Con il metodo InterArt, caratterizzato da tecniche espressivo comunicazionali, i soggetti sviluppano forme artistiche di linguaggio che lasciano esprimere emozioni e un pensare creativo e, nel condividere esperienze, garantiscono scambi e intese nella cooperazione.
Risultati straordinari da sottolineare riguardano le opportunità di utilizzo da parte dei soggetti, degli arti inferiori e della testa (munita di apposito caschetto a punta) per dipingere o solamente per lasciare traccia di sé su un foglio, l'utilizzo delle sedie a rotelle per danzare, l'utilizzo delle tavole alfabetiche e computer per raccontare e scrivere storie creative ed immaginarie, occasioni per sentirsi ancora "in grado di", per apprendere nuove soluzioni di vita e sentirsi liberi.
Proponendo le Immagini Mentali ho voluto stimolare la percezione sensoriale, raccogliere effetti positivizzanti di sé, sviluppare una maggiore forza ergica, partecipare a stati di piacere e rigenerare condizioni equilibratrici.

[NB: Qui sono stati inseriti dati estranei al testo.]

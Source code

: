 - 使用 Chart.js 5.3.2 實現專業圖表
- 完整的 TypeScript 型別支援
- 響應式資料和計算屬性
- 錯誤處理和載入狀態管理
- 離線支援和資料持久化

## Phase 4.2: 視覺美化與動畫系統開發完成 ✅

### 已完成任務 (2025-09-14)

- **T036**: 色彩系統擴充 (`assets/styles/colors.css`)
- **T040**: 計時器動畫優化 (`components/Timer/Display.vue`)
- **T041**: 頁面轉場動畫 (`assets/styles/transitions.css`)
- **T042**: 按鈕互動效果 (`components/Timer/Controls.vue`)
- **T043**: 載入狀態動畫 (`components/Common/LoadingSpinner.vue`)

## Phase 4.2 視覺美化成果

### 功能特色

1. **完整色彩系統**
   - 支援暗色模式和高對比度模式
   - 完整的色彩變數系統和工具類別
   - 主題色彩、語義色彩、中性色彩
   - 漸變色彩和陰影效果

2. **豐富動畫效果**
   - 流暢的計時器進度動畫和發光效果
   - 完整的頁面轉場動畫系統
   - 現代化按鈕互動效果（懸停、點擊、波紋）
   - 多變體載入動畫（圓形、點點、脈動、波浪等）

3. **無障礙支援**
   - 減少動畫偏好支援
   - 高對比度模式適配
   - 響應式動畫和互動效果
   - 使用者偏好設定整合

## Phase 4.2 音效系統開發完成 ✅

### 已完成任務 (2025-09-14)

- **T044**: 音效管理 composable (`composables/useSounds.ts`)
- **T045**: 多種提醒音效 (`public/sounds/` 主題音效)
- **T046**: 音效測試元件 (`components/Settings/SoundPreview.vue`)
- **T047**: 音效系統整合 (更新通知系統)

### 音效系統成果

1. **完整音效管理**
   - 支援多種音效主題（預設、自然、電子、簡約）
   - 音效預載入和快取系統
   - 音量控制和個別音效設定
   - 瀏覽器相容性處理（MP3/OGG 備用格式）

Visualizzazioni piacevoli che possono diminuire stati di stress e di depressione, fino a vivere uno stato di profonda tranquillità emotiva.
Durante la mia attività mi avvalgo della Musicopedagogia che, attraverso la percezione di diversi ritmi, il cantare, il suonare, l'improvvisare, il comporre e l'ascoltare, promuove la respirazione, le abilità elocutorie, potenzia l'espressività motoria e la relazione oltre a liberare dai disagi e dalle ansie.
I benefici specifici che derivano dai metodi Trust System e Body Work in tutti i soggetti con paralisi cerebrale sono assai significativi. Si ottengono vantaggi nelle distribuzioni posturali, riduzione degli spasmi muscolari, miglioramenti della percezione corporea e riduzione degli effetti di costipazione, comuni in queste disabilità.
La vita dei soggetti con paralisi cerebrale è generalmente caratterizzata da un anticipato invecchiamento con perdita di concentrazione e di memoria dovute alle condizioni fisiche, emozionali e ai farmaci. Per frenare questi effetti dell'invecchiamento impiego le tecniche del Memory Power Improvement® teso a rigenerare, sollecitare, sviluppare e rafforzare le facoltà cognitive e le abilità mnestiche. Un contributo che giunge dall'arte poetica, dall'umorismo e da attività che coinvolgono la ricerca e la rievocazione.
Grazie alla vasta gamma di strumenti e modalità proprie del pedagogista clinico, che hanno, quale obiettivo comune, la necessità di seguire e rispettare con la massima avvedutezza lo sviluppo naturale ed autentico dell'individuo, ho avuto occasione di dimostrare che è possibile migliorare la qualità della vita anche all'interno di grandi istituzioni e in aiuto a soggetti adulti con paralisi cerebrale, sostenendo il loro diritto a vivere una vita intesa ancora piena di risorse.

da Pesci, G. & Mani, M. (a cura di) (2007). Il pedagogista clinico nelle istituzioni. Roma: Magi.

Novità dall'Australia:

Salve Guido Mi auguro tutto vada bene dall'altra parte del mondo!
[…]
Ho nuove e buone notizie. Non ci crederai, ma ho cambiato e migliorato nuovamente la mia carriera lavorativa (in Australia se hai talento e' facile avere promozioni). Ora lavoro per una della più grandi e famose Associazioni no profit dello Stato del NSW e sono stata assunta come Manager di un centro diurno per persone che hanno subito traumi cranici, affetti da schizofrenia e down syndrome.
E' incredibile quanto la Pedagogia Clinica mi abbia aiutato a raggiungere eccellenti risultati anche all'estero...se potessi verrei a testimoniarlo!!!
Il 3 Dicembre sarà la giornata internazionale della disabilità e mi è stato chiesto di organizzare e gestire tre atelier Pedagogico Clinici. Presenterò Inter Art, Edumovement e Memory Power Improvement. Sarà un ottima occasione per promuovermi! Mi auguro di ricevere responsi positivi!
Ti farò sapere. Nel frattempo ti saluto e ti auguro un buon lavoro.